Sunak in Belfast talks with amended post-Brexit deal 'imminent'
Britain's Prime Minister Rishi Sunak (2nd L) and Microsoft founder Bill Gates (2nd R) speak with members of Econic a startup developing technologies that enable the use of captured CO₂ to make low-cost and sustainable plastics, during a visit of the Imperial College University, in central London, on February 15, 2023. (Photo by JUSTIN TALLIS / POOL / AFP)
(AFP) - British Prime Minister Rishi Sunak held talks near Belfast on Friday with local political parties as reports said an amended deal over the Northern Ireland Protocol could be reached imminently.
The protocol on post-Brexit trading rules, signed between London and Brussels keeps Northern Ireland in the European single market and customs union and stipulates checks on goods moving from the rest of the UK to Northern Ireland.
It has proved deeply unpopular with the UK-run province's unionist politicians, causing months of political deadlock.
London and Brussels have been negotiating for months to try to ease tensions over the trade arrangements.
Sunak stayed overnight at the Culloden Hotel on the outskirts of Belfast and then held brief individual meetings Friday with leaders of the main Stormont parties, ending with the Democratic Unionist Party (DUP).
He was attempting to persuade the parties to back changes to the trading conditions agreed with Brussels.
Emerging from the meetings, politicians were cautiously optimistic.
"Clearly this is a big moment," Jeffrey Donaldson of the DUP told journalists.
"I think that progress has been made across a range of issues and we welcome that.

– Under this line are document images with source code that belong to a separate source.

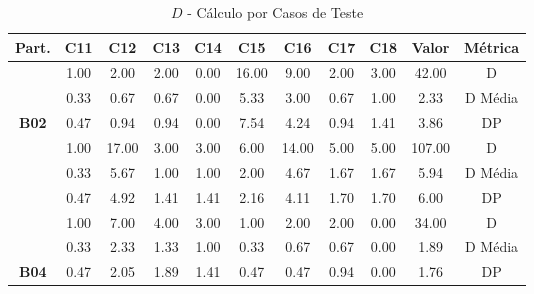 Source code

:\begin{table}[htbp]
	\centering
	\caption{$D$ - Cálculo por Casos de Teste}
	\begin{tabular}{|c|c|c|c|c|c|c|c|c|cc}
		\hline
		\rowcolor[HTML]{D9D9D9} 
		\cellcolor[HTML]{D0CECE}\textbf{Part.} & \textbf{C11} & \textbf{C12} & \textbf{C13} & \textbf{C14} & \textbf{C15} & \textbf{C16} & \textbf{C17} & \textbf{C18} & \multicolumn{1}{c|}{\cellcolor[HTML]{D0CECE}\textbf{Valor}} & \multicolumn{1}{c|}{\cellcolor[HTML]{D0CECE}\textbf{Métrica}} \\ \hline
		\cellcolor[HTML]{F2F2F2} & 1.00 & 2.00 & 2.00 & 0.00 & 16.00 & 9.00 & 2.00 & 3.00 & \multicolumn{1}{c|}{42.00} & \multicolumn{1}{c|}{D} \\ \cline{2-11} 
		\rowcolor[HTML]{D9D9D9} 
		\cellcolor[HTML]{F2F2F2} & 0.33 & 0.67 & 0.67 & 0.00 & 5.33 & 3.00 & 0.67 & 1.00 & \multicolumn{1}{c|}{\cellcolor[HTML]{D9D9D9}2.33} & \multicolumn{1}{c|}{\cellcolor[HTML]{D9D9D9}D Média} \\ \cline{2-11} 
		\multirow{-3}{*}{\cellcolor[HTML]{F2F2F2}\textbf{B02}} & 0.47 & 0.94 & 0.94 & 0.00 & 7.54 & 4.24 & 0.94 & 1.41 & \multicolumn{1}{c|}{3.86} & \multicolumn{1}{c|}{DP} \\ \hline
		\rowcolor[HTML]{D9D9D9} 
		\cellcolor[HTML]{F2F2F2} & 1.00 & 17.00 & 3.00 & 3.00 & 6.00 & 14.00 & 5.00 & 5.00 & \multicolumn{1}{c|}{\cellcolor[HTML]{D9D9D9}107.00} & \multicolumn{1}{c|}{\cellcolor[HTML]{D9D9D9}D} \\ \cline{2-11} 
		\cellcolor[HTML]{F2F2F2} & 0.33 & 5.67 & 1.00 & 1.00 & 2.00 & 4.67 & 1.67 & 1.67 & \multicolumn{1}{c|}{5.94} & \multicolumn{1}{c|}{D Média} \\ \cline{2-11} 
		\rowcolor[HTML]{D9D9D9} 
		\multirow{-3}{*}{\cellcolor[HTML]{F2F2F2}\textbf{B03}} & 0.47 & 4.92 & 1.41 & 1.41 & 2.16 & 4.11 & 1.70 & 1.70 & \multicolumn{1}{c|}{\cellcolor[HTML]{D9D9D9}6.00} & \multicolumn{1}{c|}{\cellcolor[HTML]{D9D9D9}DP} \\ \hline
		\cellcolor[HTML]{F2F2F2} & 1.00 & 7.00 & 4.00 & 3.00 & 1.00 & 2.00 & 2.00 & 0.00 & \multicolumn{1}{c|}{34.00} & \multicolumn{1}{c|}{D} \\ \cline{2-11} 
		\rowcolor[HTML]{D9D9D9} 
		\cellcolor[HTML]{F2F2F2} & 0.33 & 2.33 & 1.33 & 1.00 & 0.33 & 0.67 & 0.67 & 0.00 & \multicolumn{1}{c|}{\cellcolor[HTML]{D9D9D9}1.89} & \multicolumn{1}{c|}{\cellcolor[HTML]{D9D9D9}D Média} \\ \cline{2-11} 
		\multirow{-3}{*}{\cellcolor[HTML]{F2F2F2}\textbf{B04}} & 0.47 & 2.05 & 1.89 & 1.41 & 0.47 & 0.47 & 0.94 & 0.00 & \multicolumn{1}{c|}{1.76} & \multicolumn{1}{c|}{DP} \\ \hline

\end{tabular}
\end{table}
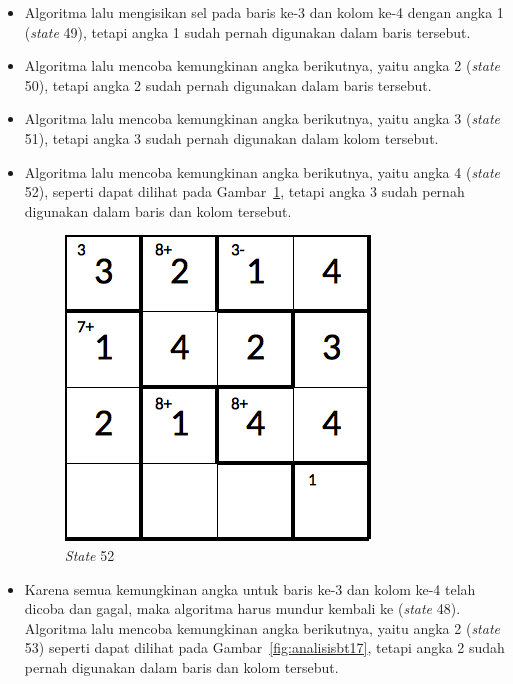 \documentclass[a4paper,twoside]{article}
\begin{document}
\begin{enumerate}
\begin{itemize}
\item Algoritma lalu mengisikan sel pada baris ke-3 dan kolom ke-4 dengan angka 1 (\textit{state} 49), tetapi angka 1 sudah pernah digunakan dalam baris tersebut.
\item Algoritma lalu mencoba kemungkinan angka berikutnya, yaitu angka 2 (\textit{state} 50), tetapi angka 2 sudah pernah digunakan dalam baris tersebut.
\item Algoritma lalu mencoba kemungkinan angka berikutnya, yaitu angka 3 (\textit{state} 51), tetapi angka 3 sudah pernah digunakan dalam kolom tersebut.
\item Algoritma lalu mencoba kemungkinan angka berikutnya, yaitu angka 4 (\textit{state} 52), seperti dapat dilihat pada Gambar~\ref{fig:analisisbt16}, tetapi angka 3 sudah pernah digunakan dalam baris dan kolom tersebut.

\begin{figure}
\centering
\captionsetup{justification=centering}
\includegraphics[scale=0.333]{Gambar/backtracking/State52}
\caption[\textit{State} 52]{\textit{State} 52}
\label{fig:analisisbt16}
\end{figure}

\item Karena semua kemungkinan angka untuk baris ke-3 dan kolom ke-4 telah dicoba dan gagal, maka algoritma harus mundur kembali ke (\textit{state} 48). Algoritma lalu mencoba kemungkinan angka berikutnya, yaitu angka 2 (\textit{state} 53) seperti dapat dilihat pada Gambar~\ref{fig:analisisbt17}, tetapi angka 2 sudah pernah digunakan dalam baris dan kolom tersebut.


\end{itemize}
\end{enumerate}
\end{document}
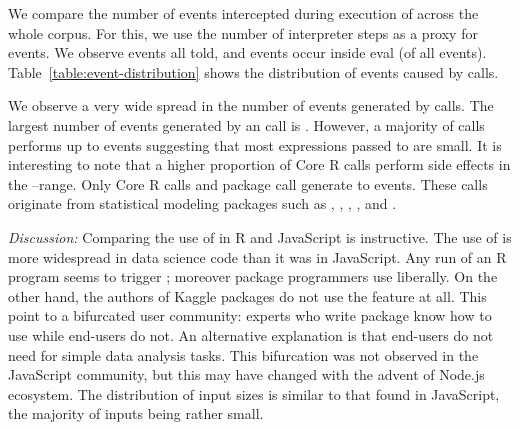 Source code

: \documentclass[conference]{IEEEtran}
\begin{document}
We compare the number of events intercepted during execution of \eval across
the whole corpus. For this, we use the number of interpreter steps as a
proxy for events. We observe \AllEventCountRnd events all told, and
\EvalEventCountRnd events occur inside eval (\EvalEventAllPerc of all
events). Table~\ref{table:event-distribution} shows the distribution of
events caused by \eval calls.

\begin{table}[ht] \label{table:event-distribution}
  \caption{Events in \eval calls}
\end{table}

We observe a very wide spread in the number of events generated by \eval
calls. The largest number of events generated by an \eval call is
\EventsMaxCount.  However, a majority of \eval calls performs up to
\EventsMaxRangeA events suggesting that most expressions passed to \eval are
small.  It is interesting to note that a higher proportion of Core R \eval
calls perform side effects in the \EventsMinRangeB--\EventsMaxRangeB range.
Only \EventsCoreEvalCountC Core R \eval calls and \EventsPackageEvalCountC
package \eval call generate \EventsMinRangeC to \EventsMaxRangeC events.
These \eval calls originate from statistical modeling packages such as
\mlogit, \mboost, \metafor, \lavaan, \mclust and \gamlss.


\medskip\noindent\emph{Discussion:} Comparing the use of \eval in R and
JavaScript is instructive. The use of \eval is more widespread in data
science code than it was in JavaScript. Any run of an R program seems to
trigger \eval; moreover package programmers use \eval liberally. On the
other hand, the authors of Kaggle packages do not use the feature at all.
This point to a bifurcated user community: experts who write package know
how to use \eval while end-users do not. An alternative explanation is that
end-users do not need \eval for simple data analysis tasks. This bifurcation
was not observed in the JavaScript community, but this may have changed with
the advent of Node.js ecosystem.  The distribution of input sizes is similar
to that found in JavaScript, the majority of inputs being rather small.
\end{document}
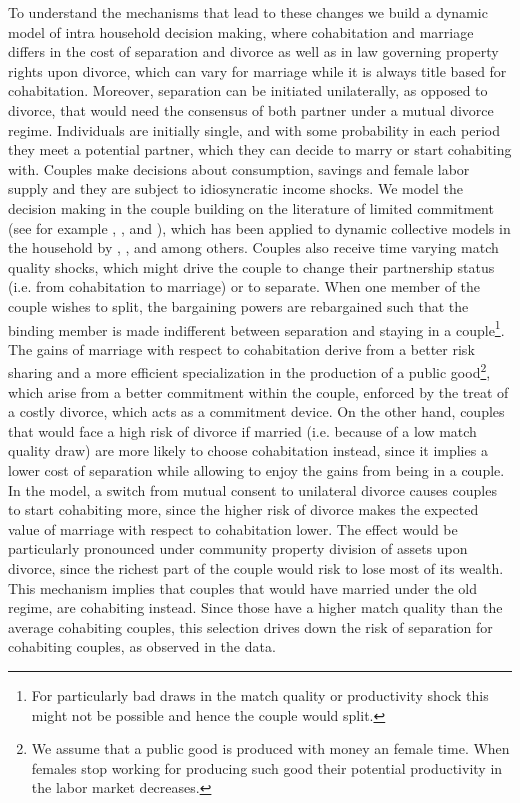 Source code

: \documentclass[12pt]{article}
\numberwithin{table}{section}
\begin{document}
To understand the mechanisms that lead to these changes we build a dynamic model of intra household decision making, where cohabitation and marriage differs in the cost of separation and divorce as well as in law governing property rights upon divorce, which can vary for marriage while it is always title based for cohabitation. Moreover, separation can be initiated unilaterally, as opposed to divorce, that would need the consensus of both partner under a mutual divorce regime. Individuals are initially single, and with some probability in each period they meet a potential partner, which they can decide to marry or start cohabiting with. Couples make decisions about consumption, savings and female labor supply and they are subject to idiosyncratic income shocks.  We model the decision making in the couple building on the literature of limited commitment (see for example \cite{kk1996},  \cite{ligon2002}, \cite{marcet2019} and \cite{pavoni2018}), which has been applied to dynamic collective models in the household by \cite{voena2015}, \cite{mazzocco2007}, \cite{foerster2019} and \cite{lise2018} among others. Couples also receive time varying match quality shocks, which might drive the couple to change their partnership status (i.e. from cohabitation to marriage) or to separate. When one member of the couple wishes to split, the bargaining powers are rebargained such that the binding member is made indifferent between separation and staying in a couple\footnote{For particularly bad draws in the match quality or productivity shock this might not be possible and hence the couple would split.}. The gains of marriage with respect to cohabitation derive from a better risk sharing and a more efficient specialization in the production of a public good\footnote{We assume that a public good is produced with money an female time. When females stop working for producing such good their potential productivity in the labor market decreases.}, which arise from a better commitment within the couple, enforced by the treat of a costly divorce, which acts as a commitment device. On the other hand, couples that would face a high risk of divorce if married (i.e. because of a low match quality draw) are more likely to choose cohabitation instead, since it implies a lower cost of separation while allowing to enjoy the gains from being in a couple. In the model, a switch from mutual consent to unilateral divorce causes couples to start cohabiting more, since the higher risk of divorce makes the expected value of marriage with respect to cohabitation lower. The effect would be particularly pronounced under community property division of assets upon divorce, since the richest part of the couple  would risk to lose most of its wealth. This mechanism implies that couples that would have married under the old regime, are cohabiting instead. Since those have a higher match quality than the average cohabiting couples, this selection drives down the risk of separation for cohabiting couples, as observed in the data.
\end{document}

But I think there are still some areas where final agreement with the EU is still outstanding."
Donaldson added: "We've not yet seen the final text of an agreement."

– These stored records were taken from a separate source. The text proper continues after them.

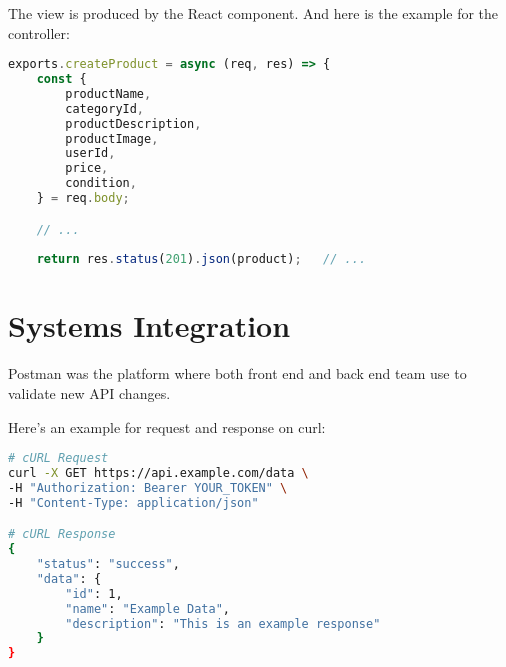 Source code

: The view is produced by the React component. And here is the example for the controller:

\begin{lstlisting}[language=JavaScript, caption={Controller for MVC architecture}]
exports.createProduct = async (req, res) => {
	const {
		productName,
		categoryId,
		productDescription,
		productImage,
		userId,
		price,
		condition,
	} = req.body;

	// ...
	
	return res.status(201).json(product); 	// ...
\end{lstlisting}

\section{Systems Integration}

Postman was the platform where both front end and back end team use to validate new API changes.

Here's an example for request and response on curl:


\begin{lstlisting}[language=bash, caption={Example for API integration}]
# cURL Request
curl -X GET https://api.example.com/data \
-H "Authorization: Bearer YOUR_TOKEN" \
-H "Content-Type: application/json"

# cURL Response
{
	"status": "success",
	"data": {
		"id": 1,
		"name": "Example Data",
		"description": "This is an example response"
	}
}
\end{lstlisting}

\clearpage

Sunak "did say there's a way to go yet, so that tells me that a deal has not been finalised," said Doug Beattie, leader of the Ulster Unionist Party.
Sinn Fein leader Mary Lou McDonald gave an upbeat assessment, saying: "It's very much game on." Her party is in favour of the protocol to prevent a hard border in Ireland.
Sunak left the hotel around midday without speaking to press.
- 'EU talks ongoing' -
A Downing Street spokeswoman said earlier that "talks with the EU are ongoing" and the Belfast meetings are part of an "engagement process" to fix practical problems and safeguard Northern Ireland's place in the UK's internal market.
The Daily Telegraph reported multiple UK sources as saying that Sunak is expected to brief his government and announce the deal in parliament Tuesday.
Sunak is set to meet European Commission president Ursula von der Leyen at a conference in Munich over the weekend "raising hopes of an imminent deal", the Guardian reported.
Foreign minister James Cleverly said he had a "constructive meeting" with the EU pointman on the issue, Maros Sefcovic, in Brussels on Friday.
Irish deputy premier Micheal Martin has said that he believes there is a "distance to go yet" on reaching a deal, however.
The DUP wants the deal overhauled or scrapped entirely, arguing it casts the province adrift from the rest of the UK and makes a united Ireland more likely.
DUP MP Sammy Wilson told the BBC Friday that the deal must remove the automatic application of EU law to Northern Ireland, saying "the province had been "abandoned to the EU".
The DUP walked out of Stormont in February 2022, mainly in protest at the protocol, causing political paralysis.
Britain this month said it would push back the deadline for Northern Ireland's parties to form a government for a year to 18 January 2024 but reserved the right to call an election at any time in the intervening period.